Sarah lachte ebenfalls. »Ich glaube, das verstehe ich.«
»Sie lässt dich gegen deine eigene Wand laufen«, erklärte Maili fröhlich und schlug ihre Faust gegen die offene Fläche der anderen Hand, »und dann wachst du auf. Das ist gut.«
Sarah spitzte den Mund. »Meinst du – Schluss mit guter Mutter – schlechter Mutter?«
Maili sprang auf und warf die Arme hoch: »Wer ist Sarah? Wer ist Sarah?«, sang sie und drehte sich, so dass ihr Rock eine Glocke bildete »Wer ist Sarah? Sagt mir, ihr Sterne, wer ist Sarah?«
Immer schneller drehte sie sich im Lichtkegel, der durch die offene Tür des Häuschens fiel. Schließlich ließ sie sich neben Sarah auf den ausgetrockneten Boden fallen und rief außer Atem: »Sarah braucht keine Flügel, um am Himmel zu tanzen. Ah lala ho, Dakini! Ah lala ho!«
Seit Tagen stand das große Kalb an derselben Stelle auf der verdorrten Wiese neben dem Lhakang. Manchmal legte es sich nieder, doch es fiel ihm schwer, wieder aufzustehen. Die Haut hing lose über den Knochen. Aus seinem Maul tropfte unablässig Speichel.
»Es ist krank, man muss etwas tun«, sagte Sarah.
»Man kann nichts tun«, erwiderte Maili. »Es ist schon lange krank.«
»Es hungert«, sagte Sarah und blieb unschlüssig stehen. »Es gibt hier ja nirgends Gras.«
»Der Winter war sehr trocken. Da wächst kein Gras.«
Sarah schüttelte den Kopf. Sie hob die große Holzschale auf, die auf der Wiese lag, füllte sie am Brunnen neben dem Lhakang mit frischem Wasser und trug sie zu dem regungslosen Tier. Das Kalb tauchte kurz die Schnauze hinein, ohne zu trinken. Dann stand es wieder in statuenhafter Starre.
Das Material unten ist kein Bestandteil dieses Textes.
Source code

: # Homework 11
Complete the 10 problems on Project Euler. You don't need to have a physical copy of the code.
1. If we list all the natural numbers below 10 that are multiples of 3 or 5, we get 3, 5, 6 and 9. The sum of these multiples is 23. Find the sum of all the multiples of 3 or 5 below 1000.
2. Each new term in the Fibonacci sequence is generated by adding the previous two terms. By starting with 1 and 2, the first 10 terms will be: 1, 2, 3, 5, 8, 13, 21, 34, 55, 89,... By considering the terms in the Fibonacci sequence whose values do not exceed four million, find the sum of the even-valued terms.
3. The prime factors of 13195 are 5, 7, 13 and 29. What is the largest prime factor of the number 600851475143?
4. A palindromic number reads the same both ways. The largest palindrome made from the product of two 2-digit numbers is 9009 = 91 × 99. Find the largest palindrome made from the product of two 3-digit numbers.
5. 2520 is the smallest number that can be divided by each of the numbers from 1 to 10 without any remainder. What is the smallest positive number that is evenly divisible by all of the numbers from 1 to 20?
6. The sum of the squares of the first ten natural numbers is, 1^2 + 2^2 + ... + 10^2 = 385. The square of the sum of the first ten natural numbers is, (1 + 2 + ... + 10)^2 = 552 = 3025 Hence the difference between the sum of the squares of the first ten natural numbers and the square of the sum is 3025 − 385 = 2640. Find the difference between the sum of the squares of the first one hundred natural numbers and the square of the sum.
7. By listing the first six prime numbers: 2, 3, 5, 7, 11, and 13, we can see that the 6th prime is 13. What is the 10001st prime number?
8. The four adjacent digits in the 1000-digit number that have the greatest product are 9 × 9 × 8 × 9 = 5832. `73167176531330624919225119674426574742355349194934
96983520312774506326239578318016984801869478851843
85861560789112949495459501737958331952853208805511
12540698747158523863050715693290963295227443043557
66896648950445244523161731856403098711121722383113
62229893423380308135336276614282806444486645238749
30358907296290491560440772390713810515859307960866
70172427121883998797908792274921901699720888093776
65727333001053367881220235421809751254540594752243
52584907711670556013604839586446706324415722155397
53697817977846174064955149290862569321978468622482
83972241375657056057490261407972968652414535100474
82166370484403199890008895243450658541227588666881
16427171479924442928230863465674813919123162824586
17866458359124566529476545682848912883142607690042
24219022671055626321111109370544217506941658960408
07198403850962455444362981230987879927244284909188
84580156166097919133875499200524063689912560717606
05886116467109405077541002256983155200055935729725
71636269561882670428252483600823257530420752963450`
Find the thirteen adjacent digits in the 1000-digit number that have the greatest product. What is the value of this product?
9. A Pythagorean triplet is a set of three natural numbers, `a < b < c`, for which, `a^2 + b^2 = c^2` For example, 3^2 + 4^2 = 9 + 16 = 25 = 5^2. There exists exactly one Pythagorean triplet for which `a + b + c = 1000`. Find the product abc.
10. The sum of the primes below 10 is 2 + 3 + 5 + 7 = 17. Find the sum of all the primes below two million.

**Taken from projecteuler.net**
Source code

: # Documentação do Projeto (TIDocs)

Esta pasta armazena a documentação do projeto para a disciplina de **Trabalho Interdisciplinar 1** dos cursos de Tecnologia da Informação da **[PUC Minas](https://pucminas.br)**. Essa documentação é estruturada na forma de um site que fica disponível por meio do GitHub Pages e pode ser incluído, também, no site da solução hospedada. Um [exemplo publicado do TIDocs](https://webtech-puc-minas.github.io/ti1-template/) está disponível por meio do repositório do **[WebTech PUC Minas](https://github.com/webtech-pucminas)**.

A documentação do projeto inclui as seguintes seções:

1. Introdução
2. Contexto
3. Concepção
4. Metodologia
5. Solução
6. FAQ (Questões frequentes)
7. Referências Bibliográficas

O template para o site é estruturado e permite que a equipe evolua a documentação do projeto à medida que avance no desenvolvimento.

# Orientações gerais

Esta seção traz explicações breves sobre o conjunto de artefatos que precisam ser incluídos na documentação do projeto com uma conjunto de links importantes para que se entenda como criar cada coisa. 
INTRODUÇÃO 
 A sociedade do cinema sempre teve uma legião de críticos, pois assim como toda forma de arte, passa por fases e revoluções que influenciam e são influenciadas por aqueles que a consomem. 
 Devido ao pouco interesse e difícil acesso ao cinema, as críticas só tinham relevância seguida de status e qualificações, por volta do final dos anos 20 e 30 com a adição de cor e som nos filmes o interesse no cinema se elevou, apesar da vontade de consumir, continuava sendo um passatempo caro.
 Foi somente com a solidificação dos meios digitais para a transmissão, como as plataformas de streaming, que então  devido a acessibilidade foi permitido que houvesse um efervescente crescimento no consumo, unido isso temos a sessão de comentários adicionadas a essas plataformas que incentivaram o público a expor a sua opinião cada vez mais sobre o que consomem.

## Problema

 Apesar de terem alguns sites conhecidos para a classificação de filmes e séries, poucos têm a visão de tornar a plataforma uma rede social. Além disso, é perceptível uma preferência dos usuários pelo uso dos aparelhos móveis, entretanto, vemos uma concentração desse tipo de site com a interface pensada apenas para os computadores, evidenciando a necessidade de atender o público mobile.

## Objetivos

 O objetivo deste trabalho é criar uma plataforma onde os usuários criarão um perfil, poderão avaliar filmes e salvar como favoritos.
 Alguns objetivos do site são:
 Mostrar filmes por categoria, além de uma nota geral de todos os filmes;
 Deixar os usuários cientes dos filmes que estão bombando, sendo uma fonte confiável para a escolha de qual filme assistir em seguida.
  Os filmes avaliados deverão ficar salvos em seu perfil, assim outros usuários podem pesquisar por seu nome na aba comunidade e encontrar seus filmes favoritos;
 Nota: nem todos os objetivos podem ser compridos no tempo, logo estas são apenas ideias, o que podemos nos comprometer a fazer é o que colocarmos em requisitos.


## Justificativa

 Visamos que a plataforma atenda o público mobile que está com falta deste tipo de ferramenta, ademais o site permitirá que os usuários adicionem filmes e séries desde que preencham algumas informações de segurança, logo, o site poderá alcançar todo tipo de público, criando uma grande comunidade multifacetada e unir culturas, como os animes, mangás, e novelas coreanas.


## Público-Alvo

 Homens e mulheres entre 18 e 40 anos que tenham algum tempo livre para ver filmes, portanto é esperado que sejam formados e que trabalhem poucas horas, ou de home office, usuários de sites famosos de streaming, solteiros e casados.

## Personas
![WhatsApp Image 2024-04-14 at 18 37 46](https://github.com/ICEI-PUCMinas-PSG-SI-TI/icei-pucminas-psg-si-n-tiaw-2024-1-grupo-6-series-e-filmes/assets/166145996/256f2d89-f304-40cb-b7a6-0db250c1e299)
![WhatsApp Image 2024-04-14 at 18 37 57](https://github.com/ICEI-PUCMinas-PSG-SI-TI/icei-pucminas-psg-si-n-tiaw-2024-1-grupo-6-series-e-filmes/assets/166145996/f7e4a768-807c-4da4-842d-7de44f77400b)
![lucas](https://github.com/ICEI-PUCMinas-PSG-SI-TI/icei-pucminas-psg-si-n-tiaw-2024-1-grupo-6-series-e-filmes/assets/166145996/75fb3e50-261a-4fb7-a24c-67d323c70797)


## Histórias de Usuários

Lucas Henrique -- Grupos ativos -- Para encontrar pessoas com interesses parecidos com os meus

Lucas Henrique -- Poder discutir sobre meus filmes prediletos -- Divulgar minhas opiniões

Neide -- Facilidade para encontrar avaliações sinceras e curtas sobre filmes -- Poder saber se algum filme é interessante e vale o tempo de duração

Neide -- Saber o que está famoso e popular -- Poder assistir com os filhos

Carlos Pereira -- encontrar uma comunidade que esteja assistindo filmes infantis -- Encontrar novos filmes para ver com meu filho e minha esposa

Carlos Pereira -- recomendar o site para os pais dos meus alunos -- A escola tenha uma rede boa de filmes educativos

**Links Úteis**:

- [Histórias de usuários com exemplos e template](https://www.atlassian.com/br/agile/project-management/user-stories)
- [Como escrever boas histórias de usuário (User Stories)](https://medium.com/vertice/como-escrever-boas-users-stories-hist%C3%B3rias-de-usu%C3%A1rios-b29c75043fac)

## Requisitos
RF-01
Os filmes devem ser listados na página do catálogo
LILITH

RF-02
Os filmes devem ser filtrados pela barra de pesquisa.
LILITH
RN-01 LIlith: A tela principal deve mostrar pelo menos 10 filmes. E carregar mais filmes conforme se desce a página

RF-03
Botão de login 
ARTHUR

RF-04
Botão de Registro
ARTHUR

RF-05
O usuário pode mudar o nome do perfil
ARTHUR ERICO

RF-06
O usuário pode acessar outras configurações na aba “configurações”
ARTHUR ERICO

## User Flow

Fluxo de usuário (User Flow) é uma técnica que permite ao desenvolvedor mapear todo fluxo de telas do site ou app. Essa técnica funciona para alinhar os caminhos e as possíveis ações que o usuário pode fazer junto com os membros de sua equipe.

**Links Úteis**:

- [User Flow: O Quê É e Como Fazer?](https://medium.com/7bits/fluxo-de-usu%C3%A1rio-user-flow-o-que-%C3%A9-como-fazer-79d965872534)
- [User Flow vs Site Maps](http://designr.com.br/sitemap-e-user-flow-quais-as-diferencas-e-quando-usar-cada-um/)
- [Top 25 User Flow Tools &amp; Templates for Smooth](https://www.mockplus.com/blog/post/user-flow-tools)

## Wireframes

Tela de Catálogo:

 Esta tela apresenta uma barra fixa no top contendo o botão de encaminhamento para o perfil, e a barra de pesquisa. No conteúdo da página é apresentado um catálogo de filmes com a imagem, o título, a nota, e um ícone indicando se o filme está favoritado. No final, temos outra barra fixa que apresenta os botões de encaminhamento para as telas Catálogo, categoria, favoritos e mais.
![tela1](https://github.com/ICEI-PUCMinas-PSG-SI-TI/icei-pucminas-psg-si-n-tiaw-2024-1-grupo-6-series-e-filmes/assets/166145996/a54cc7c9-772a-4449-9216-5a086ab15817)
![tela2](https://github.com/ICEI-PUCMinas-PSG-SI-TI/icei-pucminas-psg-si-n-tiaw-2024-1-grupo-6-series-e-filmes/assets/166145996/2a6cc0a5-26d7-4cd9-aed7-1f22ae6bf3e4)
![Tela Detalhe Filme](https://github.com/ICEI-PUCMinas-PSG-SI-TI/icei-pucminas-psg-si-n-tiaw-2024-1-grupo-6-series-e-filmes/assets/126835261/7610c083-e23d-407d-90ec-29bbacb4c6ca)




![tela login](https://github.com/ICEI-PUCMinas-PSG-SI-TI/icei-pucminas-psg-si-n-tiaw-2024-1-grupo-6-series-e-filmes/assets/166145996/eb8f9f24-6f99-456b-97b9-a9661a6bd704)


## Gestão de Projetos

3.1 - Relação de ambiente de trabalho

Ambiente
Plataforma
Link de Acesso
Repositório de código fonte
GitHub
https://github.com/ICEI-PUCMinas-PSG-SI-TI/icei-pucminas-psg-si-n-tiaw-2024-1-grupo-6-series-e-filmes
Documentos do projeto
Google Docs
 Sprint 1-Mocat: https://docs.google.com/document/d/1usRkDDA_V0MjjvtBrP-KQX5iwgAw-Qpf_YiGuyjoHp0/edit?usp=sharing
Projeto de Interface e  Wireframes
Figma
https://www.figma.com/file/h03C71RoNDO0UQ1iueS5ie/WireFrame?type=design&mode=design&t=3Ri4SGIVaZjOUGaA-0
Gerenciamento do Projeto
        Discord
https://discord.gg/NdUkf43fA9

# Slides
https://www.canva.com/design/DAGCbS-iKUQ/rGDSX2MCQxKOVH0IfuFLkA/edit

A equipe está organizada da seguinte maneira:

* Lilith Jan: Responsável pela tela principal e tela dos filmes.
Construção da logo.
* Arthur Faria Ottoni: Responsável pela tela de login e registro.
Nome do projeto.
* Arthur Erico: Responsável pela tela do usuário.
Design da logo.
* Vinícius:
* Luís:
»Könnte man nicht Heu besorgen?«, fragte Sarah und streichelte das harte, stumpfe Fell.
»Es bekommt Gemüseabfälle. Die Kuh und ihr Sohn klettern auf den Hängen herum und fressen Blätter von Büschen und alles Mögliche. Aber diese Kleine war schon immer sehr schwach, von Anfang an.«
Sarah zog ungeduldig die Brauen zusammen. »Man müsste einen Arzt holen.«
»Wir haben nicht einmal genug Geld für unsere Nonnen«, erklärte Maili ruhig. »Wir können uns keinen Arzt für die Tiere leisten, die zu uns kommen und hier leben wollen. Sie kommen einfach. Niemand lädt sie ein und niemand schickt sie fort.«
Sarah wandte sich ab und ging weiter. »Es wird sterben«, sagte sie und presste dann die Lippen aufeinander.
Mit einer beschwichtigenden Geste hob Maili die Hände. »Dann stirbt es an einem guten Ort.«
Mit großen Schritten strebte Sarah dem weit ausladenden Baum neben dem Lhakang zu, eingehüllt in eine Wolke zorniger Trauer. Maili beeilte sich nicht, ihr zu folgen. Lass dich nicht zornig machen von der Vergänglichkeit, wollte sie ihr sagen, es ist doch alles stets ein Werden und Vergehen. Aber es war nicht der rechte Zeitpunkt. Es war Sarahs Augenblick, und es galt, Sarahs Augenblick zu achten und zu schützen.
»Entschuldige«, sagte Sarah, als Maili sich neben sie unter den Baum setzte. »Ich bin es nicht gewöhnt, dass der Tod so öffentlich ist.«
Maili verstand nicht, was dies bedeuten sollte, und sie versuchte nicht, es zu verstehen. Es war nicht wichtig. Sarahs Schmerz war wichtig, ihre Trauer, ihre Hilflosigkeit. Maili atmete den Schmerz und die Trauer und die Hilflosigkeit ein und sie atmete Gelassenheit und Gleichmut und liebevolle Ruhe aus.
Sarah hatte ihr Haar gelöst und begonnen, ihren Zopf mit schnellen, nervösen Bewegungen neu zu flechten.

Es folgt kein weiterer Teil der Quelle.